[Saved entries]
====================

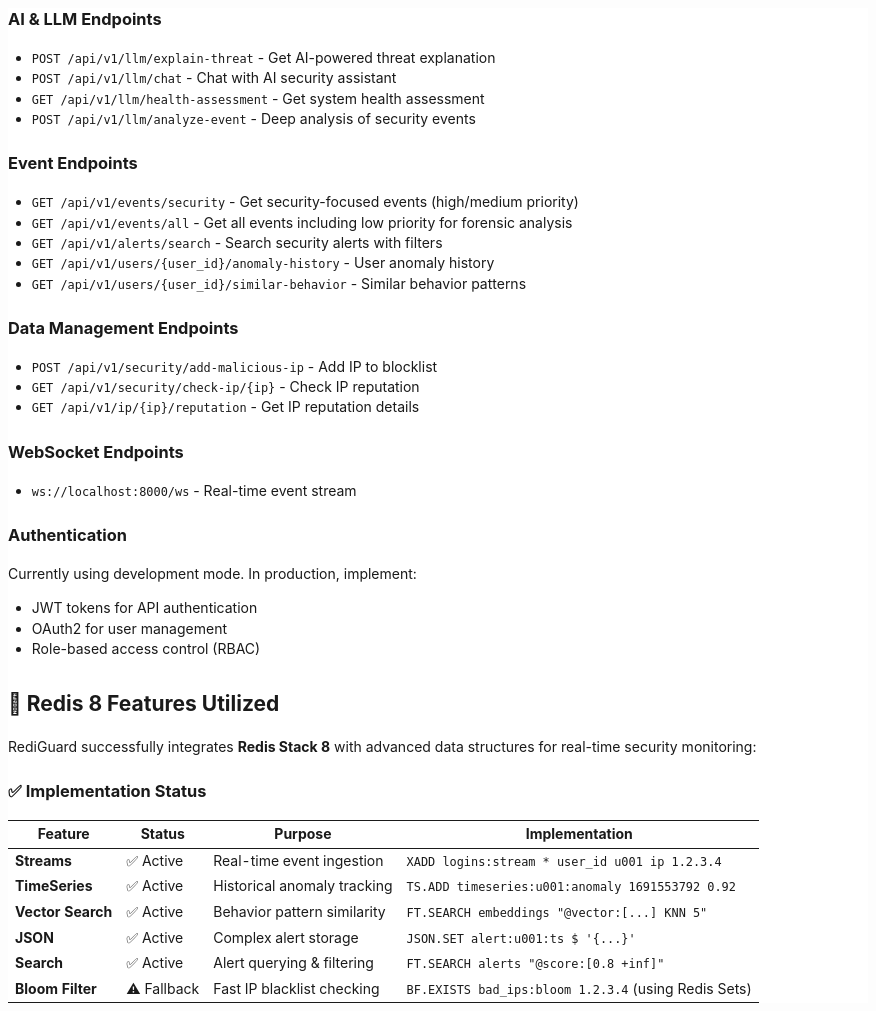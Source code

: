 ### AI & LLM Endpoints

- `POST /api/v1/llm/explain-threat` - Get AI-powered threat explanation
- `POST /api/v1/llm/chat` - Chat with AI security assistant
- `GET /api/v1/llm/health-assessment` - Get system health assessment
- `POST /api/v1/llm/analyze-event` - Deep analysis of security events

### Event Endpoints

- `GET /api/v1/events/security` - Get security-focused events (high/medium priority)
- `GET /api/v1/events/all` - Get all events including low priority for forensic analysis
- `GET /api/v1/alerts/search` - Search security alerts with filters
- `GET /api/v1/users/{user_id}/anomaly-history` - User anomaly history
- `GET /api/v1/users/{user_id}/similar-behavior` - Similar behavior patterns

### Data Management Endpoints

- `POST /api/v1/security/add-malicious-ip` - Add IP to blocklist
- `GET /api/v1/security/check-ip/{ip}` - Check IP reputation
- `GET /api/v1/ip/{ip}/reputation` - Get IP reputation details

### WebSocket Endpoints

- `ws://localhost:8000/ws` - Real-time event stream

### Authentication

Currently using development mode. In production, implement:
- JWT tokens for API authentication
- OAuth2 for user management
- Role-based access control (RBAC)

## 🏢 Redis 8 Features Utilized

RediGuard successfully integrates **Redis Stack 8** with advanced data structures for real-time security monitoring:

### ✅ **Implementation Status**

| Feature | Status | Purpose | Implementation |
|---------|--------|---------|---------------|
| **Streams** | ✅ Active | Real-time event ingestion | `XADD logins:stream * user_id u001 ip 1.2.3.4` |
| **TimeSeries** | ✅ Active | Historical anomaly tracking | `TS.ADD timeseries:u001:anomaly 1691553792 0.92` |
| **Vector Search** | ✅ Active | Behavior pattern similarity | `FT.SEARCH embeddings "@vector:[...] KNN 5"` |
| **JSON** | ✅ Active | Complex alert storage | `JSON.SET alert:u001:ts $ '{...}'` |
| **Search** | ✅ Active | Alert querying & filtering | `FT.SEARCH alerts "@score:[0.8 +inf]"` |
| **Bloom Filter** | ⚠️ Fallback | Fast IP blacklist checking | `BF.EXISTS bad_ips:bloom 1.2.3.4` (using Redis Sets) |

====================

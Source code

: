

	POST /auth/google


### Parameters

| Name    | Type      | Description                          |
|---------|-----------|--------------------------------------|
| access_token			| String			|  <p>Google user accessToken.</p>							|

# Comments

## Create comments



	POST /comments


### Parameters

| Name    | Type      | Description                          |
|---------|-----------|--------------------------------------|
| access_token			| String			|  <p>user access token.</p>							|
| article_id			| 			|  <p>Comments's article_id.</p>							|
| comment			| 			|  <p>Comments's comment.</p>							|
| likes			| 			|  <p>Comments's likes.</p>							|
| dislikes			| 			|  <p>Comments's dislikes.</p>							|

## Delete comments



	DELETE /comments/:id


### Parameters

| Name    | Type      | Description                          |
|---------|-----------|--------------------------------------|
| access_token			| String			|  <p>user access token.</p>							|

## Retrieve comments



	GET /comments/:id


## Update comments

====================

▶ _TASK STATEMENT_
From the records above, extract exactly and only the lines that begin at the line with "Active | Behavior" and stop after the line with "Redis Sets) |".

▶ _EXERCISE SOLUTION_
| **Vector Search** | ✅ Active | Behavior pattern similarity | `FT.SEARCH embeddings "@vector:[...] KNN 5"` |
| **JSON** | ✅ Active | Complex alert storage | `JSON.SET alert:u001:ts $ '{...}'` |
| **Search** | ✅ Active | Alert querying & filtering | `FT.SEARCH alerts "@score:[0.8 +inf]"` |
| **Bloom Filter** | ⚠️ Fallback | Fast IP blacklist checking | `BF.EXISTS bad_ips:bloom 1.2.3.4` (using Redis Sets) |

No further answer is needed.